Bientôt, j’aurai une poitrine siliconée et les choses vont changer. Oh silicone dream ! Big boobs pour Pedro mon cowboy. Grouille-toé mon Pedro, comme dirait Sandra, sinon je vais te la chanter, la chanson du bye-bye mon rodéo. Avec Cherry, tu vas l’avoir ta p‘tite vie western de Saint-Tite, pain blanc tranché sur le comptoir de cuisine de votre semi-détaché à venir, piscine hors terre dans la cour arrière avec juste assez de place pour le BBQ Canadian Tire. (p.135)

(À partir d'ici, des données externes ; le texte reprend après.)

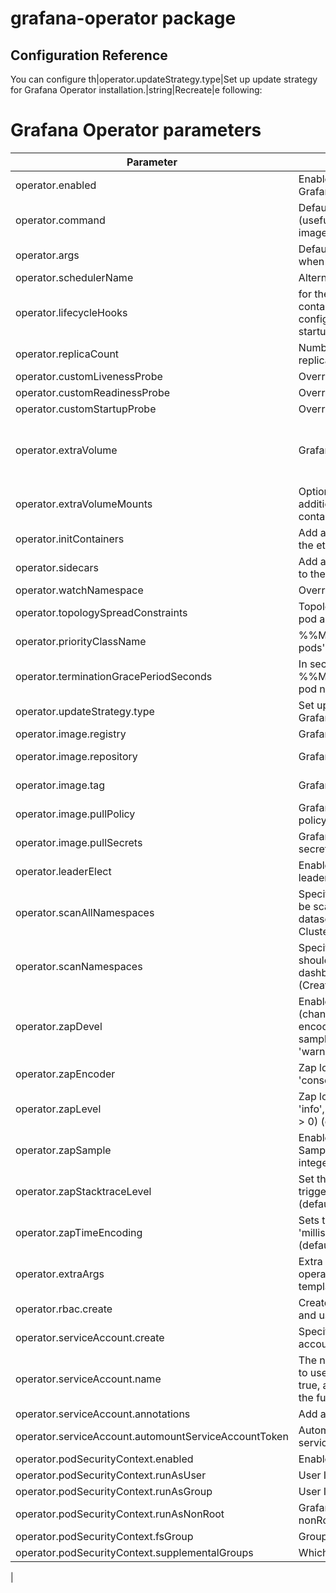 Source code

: # grafana-operator package

## Configuration Reference
You can configure th|operator.updateStrategy.type|Set up update strategy for Grafana Operator installation.|string|Recreate|e following:

# Grafana Operator parameters
|Parameter|Description|Type|Default|
|---------|-----------|----|-------|
|operator.enabled|Enable the deployment of the Grafana Operator|strng|true|
|operator.command|Default container command (useful when using custom images)|string|[]|
|operator.args|Default container args (useful when using custom images)|string|[]|
|operator.schedulerName|Alternative scheduler|string|""|
|operator.lifecycleHooks|for the grafana-operator container to automate configuration before or after startup|string|{}|
|operator.replicaCount|Number of grafana-operator Pod replicas|integer|1|
|operator.customLivenessProbe|Override default liveness probe|string|{}|
|operator.customReadinessProbe|Override default readiness probe|string|{}|
|operator.customStartupProbe|Override default startup probe|string|{}|
|operator.extraVolume|Grafana Operator image registry|string|Optionally specify extra list of additional volumes for etcd pods|string|[]|
|operator.extraVolumeMounts|Optionally specify extra list of additional volumeMounts for etcd container(s)|string|[]|
|operator.initContainers|Add additional init containers to the etcd pods|string|[]|
|operator.sidecars|Add additional sidecar containers to the etcd pods|string|[]|
|operator.watchNamespace|Override the namespace to watch|string|""|
|operator.topologySpreadConstraints|Topology Spread Constraints for pod assignment|string|[]|
|operator.priorityClassName|%%MAIN_CONTAINER_NAME%% pods' priorityClassName|string|""|
|operator.terminationGracePeriodSeconds|In seconds, time the given to the %%MAIN_CONTAINER_NAME%% pod needs to terminate gracefully|string|""|
|operator.updateStrategy.type|Set up update strategy for Grafana Operator installation.|string|Recreate|
|operator.image.registry|Grafana Operator image registry|string|docker.io|
|operator.image.repository|Grafana Operator image name|string|bitnami/grafana-operator|
|operator.image.tag|Grafana Operator image tag|string|4.4.1-debian-10-r10|
|operator.image.pullPolicy|Grafana Operator image pull policy|string|IfNotPresent|
|operator.image.pullSecrets|Grafana Operator image pull secrets|string|[]|
|operator.leaderElect|Enables or disables the operator leader Election.|string|true|
|operator.scanAllNamespaces|Specify if all namespace should be scanned for dashboards and datasources. (Creates ClusterRole)|string|false|
|operator.scanNamespaces|Specify the namespaces which should be scanned for dashboards and datasources (Creates ClusterRole)|string|[]|
|operator.zapDevel|Enable zap development mode (changes defaults to console encoder, debug log level, disables sampling and stacktrace from 'warning' level)|string|false|
|operator.zapEncoder|Zap log encoding ('json' or 'console')|string|""|
|operator.zapLevel|Zap log level (one of 'debug', 'info', 'error' or any integer value > 0) (default info)|string|""|
|operator.zapSample|Enable zap log sampling. Sampling will be disabled for integer log levels > 1|string|""|
|operator.zapStacktraceLevel|Set the minimum log level that triggers stacktrace generation (default error)|string|""|
|operator.zapTimeEncoding|Sets the zap time format ('epoch', 'millis', 'nano', or 'iso8601') (default )|string|""|
|operator.extraArgs|Extra arguments for the grafana operator (Evaluated as a template)|string|[]|
|operator.rbac.create|Create specifies whether to install and use RBAC rules|string|true|
|operator.serviceAccount.create|Specifies whether a service account should be created|string|true|
|operator.serviceAccount.name|The name of the service account to use. If not set and create is true, a name is generated using the fullname template|string|""|
|operator.serviceAccount.annotations|Add annotations|string|{}|
|operator.serviceAccount.automountServiceAccountToken|Automount API credentials for a service account.|string|true|
|operator.podSecurityContext.enabled|Enable pods security context|string|true|
|operator.podSecurityContext.runAsUser|User ID for the pods|integer|1001|
|operator.podSecurityContext.runAsGroup|User ID for the pods|integer|1001|
|operator.podSecurityContext.runAsNonRoot|Grafana Operator must run as nonRoot|string|true|
|operator.podSecurityContext.fsGroup|Group ID for the pods|integer|1001|
|operator.podSecurityContext.supplementalGroups|Which group IDs containers add|string|[]|
|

Prendre possession du réel, maîtriser le langage. Djemila l’a compris et c’est là un des secrets de sa réussite. Sandra dérive dans une langue écrianchée. Elle n’arrive pas à dire sa situation, à la cerner. Elle préfère surfer sur les hautes vagues de la drogue pour oublier, courir dans des romances.
Un roman dur, terrible de dépossession et d’aliénation, d’exploitation et de rêves impossibles. Personne ne sort indemne d’une pareille aventure.

Vodka en main, jelly beans et zopiclone en quantité monumentale, je sens mon corps s’engourdir… Trop tard ! Je sombre dans un trou noir. Faudrait que je fasse le 9-1-1. Je n’arrive pas à émettre un son. Sable mouvant. Je ne sais plus, c’est trop profond. J’entends une voix dans ma tête : « Ophé, j’te l’avais dit, c’est comme ça, la vie, on est BFF pour l’éternité… » (p.176)

Que dire de plus ! Virginie Francoeur démontre tout son talent en nous entraînant dans un univers glauque qui ne peut laisser indifférent. Une véritable douche froide.


JELLY BEAN, un roman de Virginie FRANCOEUR, Éditions DRUIDE, 2018, 184 pages, 19,95 $.